> **Required work**
Look through the records below for the line holding "Flammability is a". Write it out exactly, with each following line through the line holding "In this study, I".

-- -- --

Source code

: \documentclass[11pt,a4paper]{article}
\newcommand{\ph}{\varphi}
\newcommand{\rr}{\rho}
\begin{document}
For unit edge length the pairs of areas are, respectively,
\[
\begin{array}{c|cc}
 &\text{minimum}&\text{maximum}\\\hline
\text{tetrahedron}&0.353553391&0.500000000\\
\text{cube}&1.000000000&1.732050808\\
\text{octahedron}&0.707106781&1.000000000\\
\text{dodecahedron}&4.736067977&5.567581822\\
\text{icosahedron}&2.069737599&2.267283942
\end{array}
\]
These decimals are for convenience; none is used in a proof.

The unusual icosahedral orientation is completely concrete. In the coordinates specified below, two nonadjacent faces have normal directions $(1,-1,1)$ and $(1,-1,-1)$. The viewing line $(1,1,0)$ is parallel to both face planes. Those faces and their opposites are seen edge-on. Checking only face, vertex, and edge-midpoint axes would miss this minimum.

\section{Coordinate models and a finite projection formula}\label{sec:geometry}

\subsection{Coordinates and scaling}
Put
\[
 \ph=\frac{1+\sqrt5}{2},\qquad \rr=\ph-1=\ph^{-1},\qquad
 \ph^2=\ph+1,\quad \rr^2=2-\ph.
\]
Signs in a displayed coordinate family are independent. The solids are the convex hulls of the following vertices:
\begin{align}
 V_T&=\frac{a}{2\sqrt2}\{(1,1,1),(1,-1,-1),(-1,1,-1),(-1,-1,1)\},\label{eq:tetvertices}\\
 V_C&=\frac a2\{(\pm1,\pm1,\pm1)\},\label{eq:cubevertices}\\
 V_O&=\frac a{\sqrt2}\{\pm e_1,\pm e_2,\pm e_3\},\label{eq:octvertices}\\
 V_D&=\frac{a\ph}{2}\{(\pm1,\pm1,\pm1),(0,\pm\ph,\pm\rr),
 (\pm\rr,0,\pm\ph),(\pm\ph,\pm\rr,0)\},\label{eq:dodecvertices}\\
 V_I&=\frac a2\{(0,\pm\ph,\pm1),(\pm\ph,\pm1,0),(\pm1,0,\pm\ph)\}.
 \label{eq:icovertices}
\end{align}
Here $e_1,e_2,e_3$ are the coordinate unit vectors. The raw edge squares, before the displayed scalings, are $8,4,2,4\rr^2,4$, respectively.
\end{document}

-- -- --

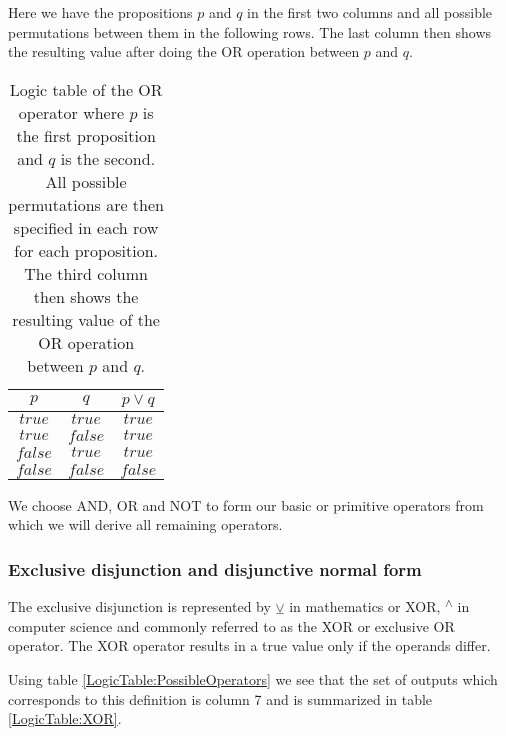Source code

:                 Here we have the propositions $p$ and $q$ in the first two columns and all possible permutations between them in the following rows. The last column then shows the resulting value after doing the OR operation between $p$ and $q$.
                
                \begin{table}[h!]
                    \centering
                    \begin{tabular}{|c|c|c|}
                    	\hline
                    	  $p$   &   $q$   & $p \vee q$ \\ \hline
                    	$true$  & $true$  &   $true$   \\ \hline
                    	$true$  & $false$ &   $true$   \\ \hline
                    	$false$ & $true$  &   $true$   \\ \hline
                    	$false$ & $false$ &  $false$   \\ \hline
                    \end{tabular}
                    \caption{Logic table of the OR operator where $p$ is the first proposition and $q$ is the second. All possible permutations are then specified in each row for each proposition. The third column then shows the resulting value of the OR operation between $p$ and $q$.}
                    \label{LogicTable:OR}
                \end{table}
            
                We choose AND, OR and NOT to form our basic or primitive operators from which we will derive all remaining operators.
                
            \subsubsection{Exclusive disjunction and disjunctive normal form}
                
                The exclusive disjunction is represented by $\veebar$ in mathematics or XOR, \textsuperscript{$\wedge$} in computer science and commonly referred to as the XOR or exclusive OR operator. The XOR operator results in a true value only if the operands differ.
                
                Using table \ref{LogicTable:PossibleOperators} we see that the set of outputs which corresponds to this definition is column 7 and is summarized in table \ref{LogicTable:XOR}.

-- -- --

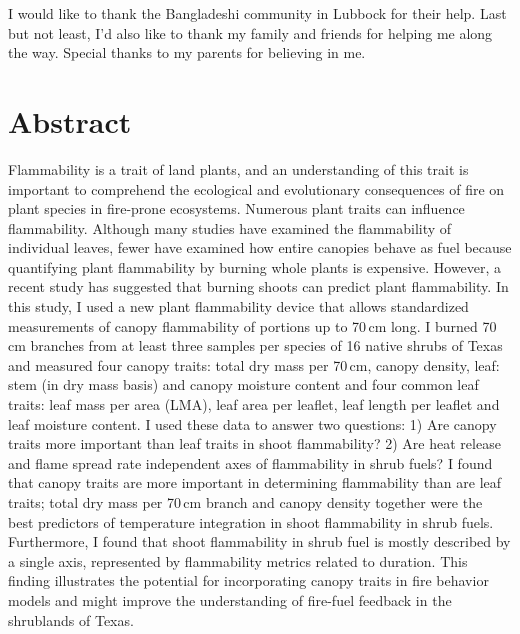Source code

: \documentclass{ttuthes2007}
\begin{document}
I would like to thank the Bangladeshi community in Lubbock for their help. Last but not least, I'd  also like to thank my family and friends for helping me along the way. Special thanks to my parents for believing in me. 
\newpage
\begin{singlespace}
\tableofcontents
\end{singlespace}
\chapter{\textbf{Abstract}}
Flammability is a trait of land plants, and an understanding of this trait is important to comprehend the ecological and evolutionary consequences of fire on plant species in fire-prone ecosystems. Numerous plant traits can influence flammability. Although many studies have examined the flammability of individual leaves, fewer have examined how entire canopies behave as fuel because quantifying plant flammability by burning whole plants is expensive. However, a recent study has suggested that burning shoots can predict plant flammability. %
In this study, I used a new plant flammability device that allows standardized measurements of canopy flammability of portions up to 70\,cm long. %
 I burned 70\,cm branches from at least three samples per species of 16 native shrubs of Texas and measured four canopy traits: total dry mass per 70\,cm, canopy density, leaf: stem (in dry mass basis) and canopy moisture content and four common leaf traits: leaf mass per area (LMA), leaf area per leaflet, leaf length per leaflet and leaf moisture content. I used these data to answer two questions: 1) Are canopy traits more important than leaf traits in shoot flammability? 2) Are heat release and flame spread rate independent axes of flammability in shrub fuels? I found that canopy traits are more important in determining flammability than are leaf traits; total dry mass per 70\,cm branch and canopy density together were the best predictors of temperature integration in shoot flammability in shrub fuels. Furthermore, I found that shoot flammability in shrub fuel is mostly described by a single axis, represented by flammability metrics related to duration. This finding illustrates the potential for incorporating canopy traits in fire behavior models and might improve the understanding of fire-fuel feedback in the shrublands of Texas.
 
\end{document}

-- -- --

> **Finished exercise**
Flammability is a trait of land plants, and an understanding of this trait is important to comprehend the ecological and evolutionary consequences of fire on plant species in fire-prone ecosystems. Numerous plant traits can influence flammability. Although many studies have examined the flammability of individual leaves, fewer have examined how entire canopies behave as fuel because quantifying plant flammability by burning whole plants is expensive. However, a recent study has suggested that burning shoots can predict plant flammability. %
In this study, I used a new plant flammability device that allows standardized measurements of canopy flammability of portions up to 70\,cm long. %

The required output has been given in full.